REQUIRED WORK
Would you output the entries below only from the line containing "software são inúteis, a" through the line containing "Se pensarmos em", exactly as they stand and with both ends included?
# # #
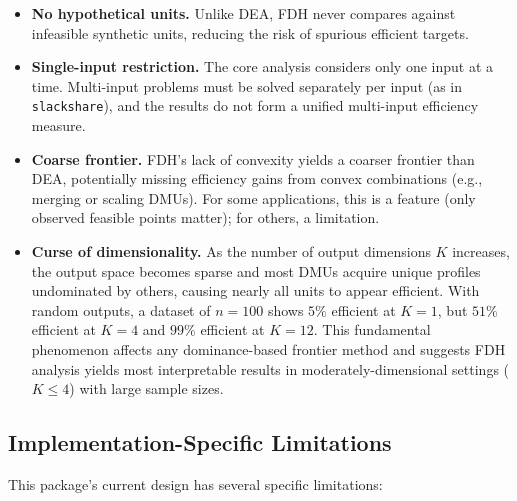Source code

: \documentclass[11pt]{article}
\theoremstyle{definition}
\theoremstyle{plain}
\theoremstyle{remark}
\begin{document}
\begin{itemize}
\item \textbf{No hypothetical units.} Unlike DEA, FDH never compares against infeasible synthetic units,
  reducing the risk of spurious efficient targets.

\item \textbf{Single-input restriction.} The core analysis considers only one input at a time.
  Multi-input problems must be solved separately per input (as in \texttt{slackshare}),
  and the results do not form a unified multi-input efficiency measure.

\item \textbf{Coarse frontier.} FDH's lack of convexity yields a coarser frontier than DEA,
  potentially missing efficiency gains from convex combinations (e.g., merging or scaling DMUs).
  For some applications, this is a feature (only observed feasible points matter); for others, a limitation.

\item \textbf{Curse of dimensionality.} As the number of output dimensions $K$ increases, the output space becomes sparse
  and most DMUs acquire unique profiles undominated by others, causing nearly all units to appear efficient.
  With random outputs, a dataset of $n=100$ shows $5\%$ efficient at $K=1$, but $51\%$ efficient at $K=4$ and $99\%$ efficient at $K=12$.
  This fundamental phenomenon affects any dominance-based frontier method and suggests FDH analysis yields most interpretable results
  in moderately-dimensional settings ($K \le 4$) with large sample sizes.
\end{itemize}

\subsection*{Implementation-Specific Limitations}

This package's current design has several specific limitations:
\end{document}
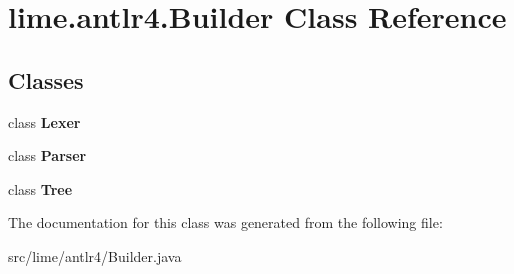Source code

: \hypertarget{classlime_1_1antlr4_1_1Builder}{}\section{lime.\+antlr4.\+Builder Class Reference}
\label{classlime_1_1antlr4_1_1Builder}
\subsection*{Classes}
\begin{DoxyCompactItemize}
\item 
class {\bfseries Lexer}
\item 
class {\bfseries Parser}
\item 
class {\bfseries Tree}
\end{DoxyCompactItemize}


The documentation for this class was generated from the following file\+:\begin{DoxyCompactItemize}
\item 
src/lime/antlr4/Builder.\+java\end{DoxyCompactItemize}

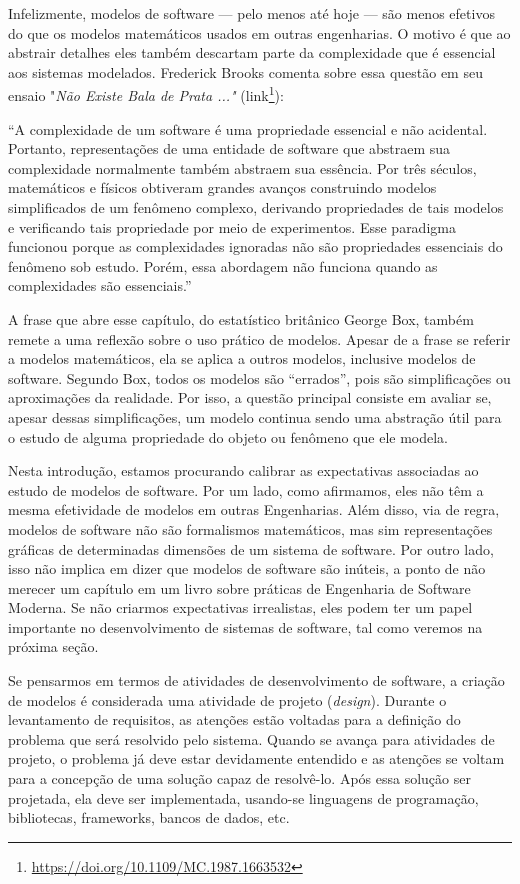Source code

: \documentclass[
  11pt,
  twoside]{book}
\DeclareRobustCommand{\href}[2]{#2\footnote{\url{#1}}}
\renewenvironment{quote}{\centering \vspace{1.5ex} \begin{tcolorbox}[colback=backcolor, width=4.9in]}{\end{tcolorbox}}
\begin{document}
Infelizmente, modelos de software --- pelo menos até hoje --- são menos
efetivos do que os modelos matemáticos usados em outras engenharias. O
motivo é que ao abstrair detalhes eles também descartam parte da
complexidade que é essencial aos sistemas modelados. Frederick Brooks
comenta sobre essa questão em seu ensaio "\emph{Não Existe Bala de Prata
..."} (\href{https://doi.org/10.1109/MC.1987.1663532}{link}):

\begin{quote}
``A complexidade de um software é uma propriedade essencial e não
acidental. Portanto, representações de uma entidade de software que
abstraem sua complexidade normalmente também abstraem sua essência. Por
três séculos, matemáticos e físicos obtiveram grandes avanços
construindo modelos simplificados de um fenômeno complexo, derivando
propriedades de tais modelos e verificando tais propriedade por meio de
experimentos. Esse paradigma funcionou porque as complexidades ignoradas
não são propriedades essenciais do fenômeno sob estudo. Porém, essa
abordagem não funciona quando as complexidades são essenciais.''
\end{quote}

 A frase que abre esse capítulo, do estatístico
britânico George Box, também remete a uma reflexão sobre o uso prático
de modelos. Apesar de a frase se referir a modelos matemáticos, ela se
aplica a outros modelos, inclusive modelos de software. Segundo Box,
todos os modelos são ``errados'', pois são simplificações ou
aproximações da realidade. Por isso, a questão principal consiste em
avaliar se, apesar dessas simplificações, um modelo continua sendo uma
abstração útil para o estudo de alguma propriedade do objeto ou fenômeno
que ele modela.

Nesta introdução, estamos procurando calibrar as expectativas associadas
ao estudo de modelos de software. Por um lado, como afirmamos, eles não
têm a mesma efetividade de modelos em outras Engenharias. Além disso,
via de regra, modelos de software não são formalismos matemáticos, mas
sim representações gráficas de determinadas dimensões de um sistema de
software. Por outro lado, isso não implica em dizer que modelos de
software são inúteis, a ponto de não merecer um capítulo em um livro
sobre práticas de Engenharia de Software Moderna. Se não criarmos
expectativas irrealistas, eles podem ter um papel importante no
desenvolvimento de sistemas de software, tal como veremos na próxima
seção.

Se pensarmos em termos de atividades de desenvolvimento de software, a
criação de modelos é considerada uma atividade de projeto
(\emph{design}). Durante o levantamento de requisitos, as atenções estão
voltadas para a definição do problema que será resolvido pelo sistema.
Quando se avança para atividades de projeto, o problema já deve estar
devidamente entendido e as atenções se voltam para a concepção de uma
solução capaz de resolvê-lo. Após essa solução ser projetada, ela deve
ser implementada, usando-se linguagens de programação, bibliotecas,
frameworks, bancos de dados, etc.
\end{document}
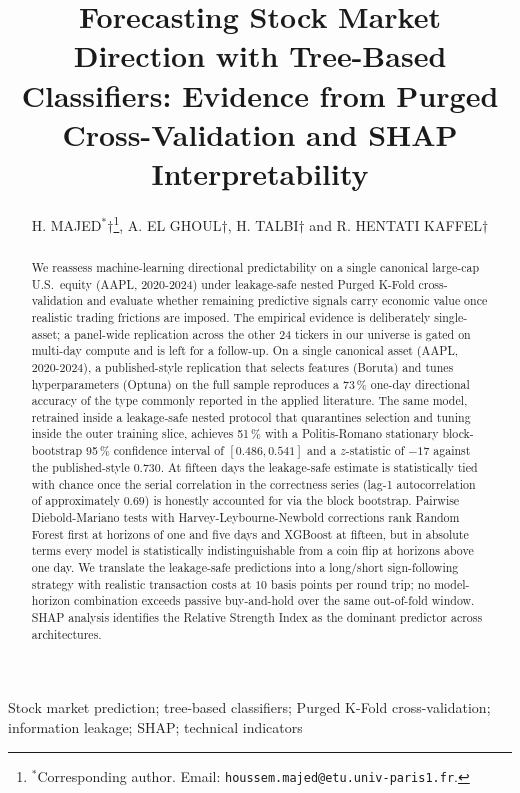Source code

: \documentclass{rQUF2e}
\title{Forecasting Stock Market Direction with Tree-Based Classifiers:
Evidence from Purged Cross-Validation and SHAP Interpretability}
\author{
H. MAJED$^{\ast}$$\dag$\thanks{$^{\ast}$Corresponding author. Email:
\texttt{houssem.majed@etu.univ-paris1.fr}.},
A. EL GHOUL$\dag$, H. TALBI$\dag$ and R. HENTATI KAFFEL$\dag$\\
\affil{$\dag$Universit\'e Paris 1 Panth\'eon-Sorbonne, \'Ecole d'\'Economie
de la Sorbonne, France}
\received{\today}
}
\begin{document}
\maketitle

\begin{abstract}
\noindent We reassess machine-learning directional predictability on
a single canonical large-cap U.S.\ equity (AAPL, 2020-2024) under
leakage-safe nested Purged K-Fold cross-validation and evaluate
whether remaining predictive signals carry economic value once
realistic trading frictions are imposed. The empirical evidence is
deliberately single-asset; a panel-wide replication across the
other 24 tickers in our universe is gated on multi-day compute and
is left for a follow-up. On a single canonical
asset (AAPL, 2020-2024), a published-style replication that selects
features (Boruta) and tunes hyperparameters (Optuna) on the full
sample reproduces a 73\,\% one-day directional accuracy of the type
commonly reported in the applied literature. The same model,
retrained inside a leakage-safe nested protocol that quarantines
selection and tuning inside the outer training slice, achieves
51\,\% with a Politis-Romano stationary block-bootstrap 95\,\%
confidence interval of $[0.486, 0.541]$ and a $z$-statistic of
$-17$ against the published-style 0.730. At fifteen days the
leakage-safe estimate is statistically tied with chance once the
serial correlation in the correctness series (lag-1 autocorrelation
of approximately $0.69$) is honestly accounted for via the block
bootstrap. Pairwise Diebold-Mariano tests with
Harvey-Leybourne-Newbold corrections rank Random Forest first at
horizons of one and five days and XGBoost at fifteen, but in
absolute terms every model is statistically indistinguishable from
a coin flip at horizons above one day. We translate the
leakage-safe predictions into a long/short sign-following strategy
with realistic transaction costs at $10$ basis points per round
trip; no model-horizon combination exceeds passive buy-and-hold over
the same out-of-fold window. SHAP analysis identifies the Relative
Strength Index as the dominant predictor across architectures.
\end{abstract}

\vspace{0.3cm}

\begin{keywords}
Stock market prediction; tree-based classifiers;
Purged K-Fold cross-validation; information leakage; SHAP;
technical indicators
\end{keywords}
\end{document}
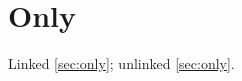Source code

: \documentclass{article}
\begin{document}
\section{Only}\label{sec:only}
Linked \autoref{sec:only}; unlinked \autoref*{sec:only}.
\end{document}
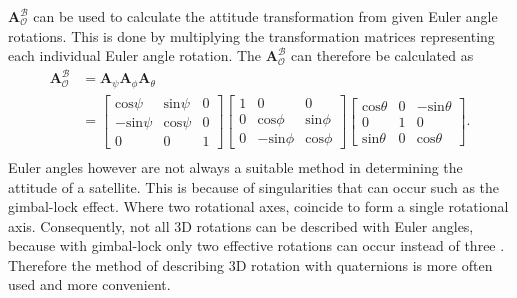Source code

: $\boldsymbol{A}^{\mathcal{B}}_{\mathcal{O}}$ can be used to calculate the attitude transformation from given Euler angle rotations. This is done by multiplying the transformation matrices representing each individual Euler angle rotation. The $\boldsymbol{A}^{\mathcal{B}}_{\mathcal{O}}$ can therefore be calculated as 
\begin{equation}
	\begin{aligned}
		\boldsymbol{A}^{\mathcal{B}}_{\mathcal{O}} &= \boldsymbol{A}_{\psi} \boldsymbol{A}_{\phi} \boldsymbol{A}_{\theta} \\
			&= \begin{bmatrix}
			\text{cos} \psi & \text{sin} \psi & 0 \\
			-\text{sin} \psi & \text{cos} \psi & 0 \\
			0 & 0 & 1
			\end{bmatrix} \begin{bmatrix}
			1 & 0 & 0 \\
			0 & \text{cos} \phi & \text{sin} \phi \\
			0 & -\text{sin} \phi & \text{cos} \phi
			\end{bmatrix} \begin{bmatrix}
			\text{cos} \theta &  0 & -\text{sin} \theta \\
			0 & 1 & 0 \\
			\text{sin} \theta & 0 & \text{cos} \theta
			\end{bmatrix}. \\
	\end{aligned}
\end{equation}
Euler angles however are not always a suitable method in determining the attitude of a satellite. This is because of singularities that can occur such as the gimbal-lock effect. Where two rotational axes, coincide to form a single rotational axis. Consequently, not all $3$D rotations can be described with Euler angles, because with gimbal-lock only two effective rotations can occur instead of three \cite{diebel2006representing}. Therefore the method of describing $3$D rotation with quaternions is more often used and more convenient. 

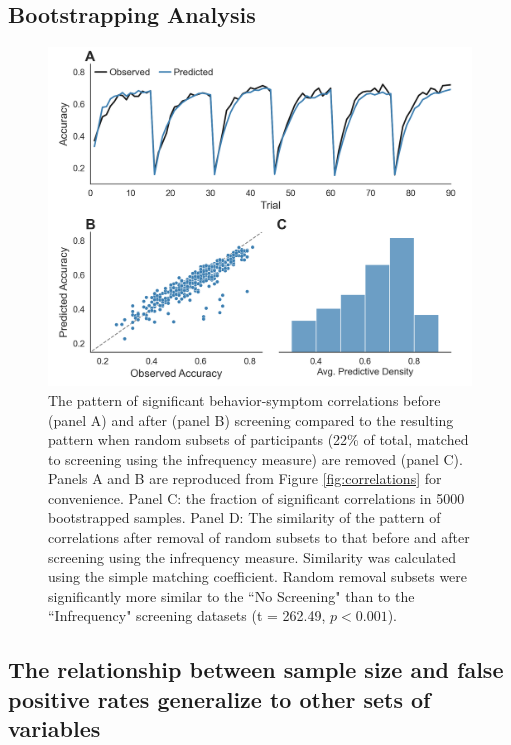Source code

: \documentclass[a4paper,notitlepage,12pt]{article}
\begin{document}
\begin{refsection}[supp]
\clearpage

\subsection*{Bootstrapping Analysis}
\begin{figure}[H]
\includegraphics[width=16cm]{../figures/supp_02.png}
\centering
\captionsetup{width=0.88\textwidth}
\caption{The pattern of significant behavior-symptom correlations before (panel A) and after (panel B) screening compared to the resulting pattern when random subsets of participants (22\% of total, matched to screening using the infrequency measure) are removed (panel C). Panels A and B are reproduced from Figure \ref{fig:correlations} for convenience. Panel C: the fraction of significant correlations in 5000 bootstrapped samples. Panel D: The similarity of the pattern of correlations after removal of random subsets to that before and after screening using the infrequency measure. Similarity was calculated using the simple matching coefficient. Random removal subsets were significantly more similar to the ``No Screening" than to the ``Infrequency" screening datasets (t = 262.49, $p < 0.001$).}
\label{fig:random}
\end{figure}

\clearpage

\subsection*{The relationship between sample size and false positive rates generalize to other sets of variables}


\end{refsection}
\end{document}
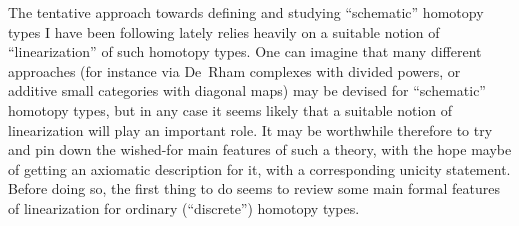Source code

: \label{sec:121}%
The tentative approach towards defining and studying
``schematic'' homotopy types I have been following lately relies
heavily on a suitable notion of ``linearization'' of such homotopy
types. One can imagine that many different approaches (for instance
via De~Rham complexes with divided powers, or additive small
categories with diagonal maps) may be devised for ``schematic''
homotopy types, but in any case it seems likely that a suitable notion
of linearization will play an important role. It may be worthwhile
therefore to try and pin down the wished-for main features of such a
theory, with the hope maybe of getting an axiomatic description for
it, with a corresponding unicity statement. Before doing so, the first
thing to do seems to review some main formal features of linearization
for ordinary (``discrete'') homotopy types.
# # #
EXERCISE OUTPUT
software são inúteis, a ponto de não merecer um capítulo em um livro
sobre práticas de Engenharia de Software Moderna. Se não criarmos
expectativas irrealistas, eles podem ter um papel importante no
desenvolvimento de sistemas de software, tal como veremos na próxima
seção.

Se pensarmos em termos de atividades de desenvolvimento de software, a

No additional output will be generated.